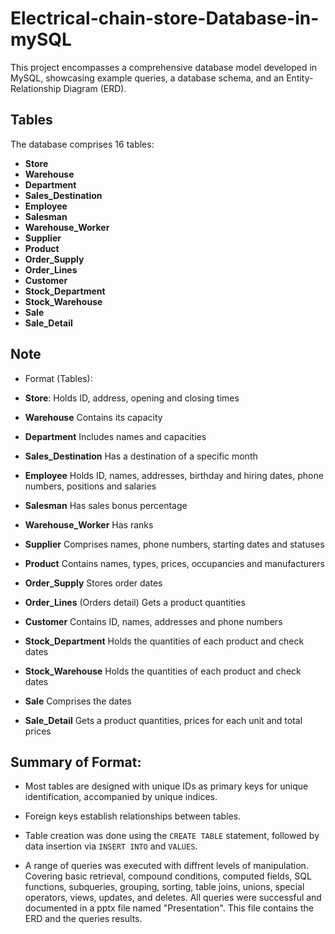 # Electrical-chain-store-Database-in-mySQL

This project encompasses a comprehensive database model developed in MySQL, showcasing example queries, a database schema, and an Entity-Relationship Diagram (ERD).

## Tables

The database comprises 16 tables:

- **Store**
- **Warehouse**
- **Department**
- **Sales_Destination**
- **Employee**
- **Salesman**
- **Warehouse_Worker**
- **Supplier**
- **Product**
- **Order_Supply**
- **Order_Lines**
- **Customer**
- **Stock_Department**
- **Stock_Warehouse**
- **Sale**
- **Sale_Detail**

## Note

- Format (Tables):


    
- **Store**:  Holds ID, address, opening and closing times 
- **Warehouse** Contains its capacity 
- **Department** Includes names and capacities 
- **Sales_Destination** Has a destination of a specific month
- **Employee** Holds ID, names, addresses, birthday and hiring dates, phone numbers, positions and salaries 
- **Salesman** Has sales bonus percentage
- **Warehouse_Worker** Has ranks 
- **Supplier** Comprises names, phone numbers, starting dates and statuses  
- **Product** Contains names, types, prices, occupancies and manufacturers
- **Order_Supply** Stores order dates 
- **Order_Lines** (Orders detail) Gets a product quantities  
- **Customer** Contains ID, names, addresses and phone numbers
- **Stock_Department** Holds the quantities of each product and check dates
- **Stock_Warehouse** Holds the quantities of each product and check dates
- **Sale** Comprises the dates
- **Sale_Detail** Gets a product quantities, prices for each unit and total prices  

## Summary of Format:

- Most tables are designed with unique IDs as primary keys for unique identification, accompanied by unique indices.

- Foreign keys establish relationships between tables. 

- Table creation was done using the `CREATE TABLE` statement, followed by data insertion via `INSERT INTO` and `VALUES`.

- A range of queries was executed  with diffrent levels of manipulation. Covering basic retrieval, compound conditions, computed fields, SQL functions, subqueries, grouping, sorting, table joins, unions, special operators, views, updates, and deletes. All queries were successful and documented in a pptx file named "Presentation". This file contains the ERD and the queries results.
.....
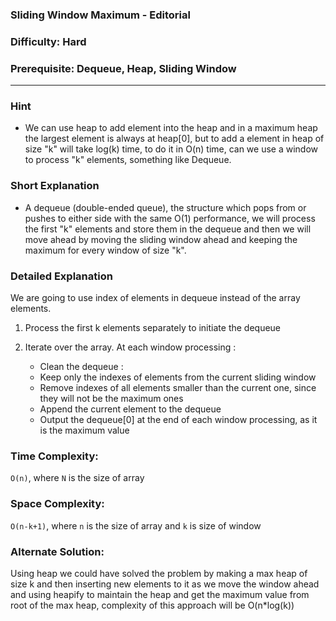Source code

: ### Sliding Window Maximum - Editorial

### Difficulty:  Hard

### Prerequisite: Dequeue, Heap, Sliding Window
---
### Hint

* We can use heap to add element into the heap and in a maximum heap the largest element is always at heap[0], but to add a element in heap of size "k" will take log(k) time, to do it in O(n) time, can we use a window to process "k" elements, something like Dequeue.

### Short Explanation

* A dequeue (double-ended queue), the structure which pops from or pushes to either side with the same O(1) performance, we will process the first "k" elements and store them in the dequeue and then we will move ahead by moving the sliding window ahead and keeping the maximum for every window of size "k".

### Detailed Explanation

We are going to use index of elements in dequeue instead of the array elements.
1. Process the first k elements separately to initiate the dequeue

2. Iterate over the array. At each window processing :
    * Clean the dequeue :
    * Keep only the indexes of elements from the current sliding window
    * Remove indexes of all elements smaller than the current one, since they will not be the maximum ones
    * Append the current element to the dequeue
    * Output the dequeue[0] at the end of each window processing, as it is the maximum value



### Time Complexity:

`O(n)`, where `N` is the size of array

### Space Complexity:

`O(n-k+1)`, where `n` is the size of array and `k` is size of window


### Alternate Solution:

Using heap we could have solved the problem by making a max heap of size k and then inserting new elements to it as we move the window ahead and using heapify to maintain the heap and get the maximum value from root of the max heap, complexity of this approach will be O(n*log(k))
.....
From the entries above, restate word for word the lines from the line containing "- **Warehouse** Contains its capacity" to the line containing "- **Warehouse_Worker** Has ranks", both ends included, and nothing more.

Exercise result –
- **Warehouse** Contains its capacity 
- **Department** Includes names and capacities 
- **Sales_Destination** Has a destination of a specific month
- **Employee** Holds ID, names, addresses, birthday and hiring dates, phone numbers, positions and salaries 
- **Salesman** Has sales bonus percentage
- **Warehouse_Worker** Has ranks 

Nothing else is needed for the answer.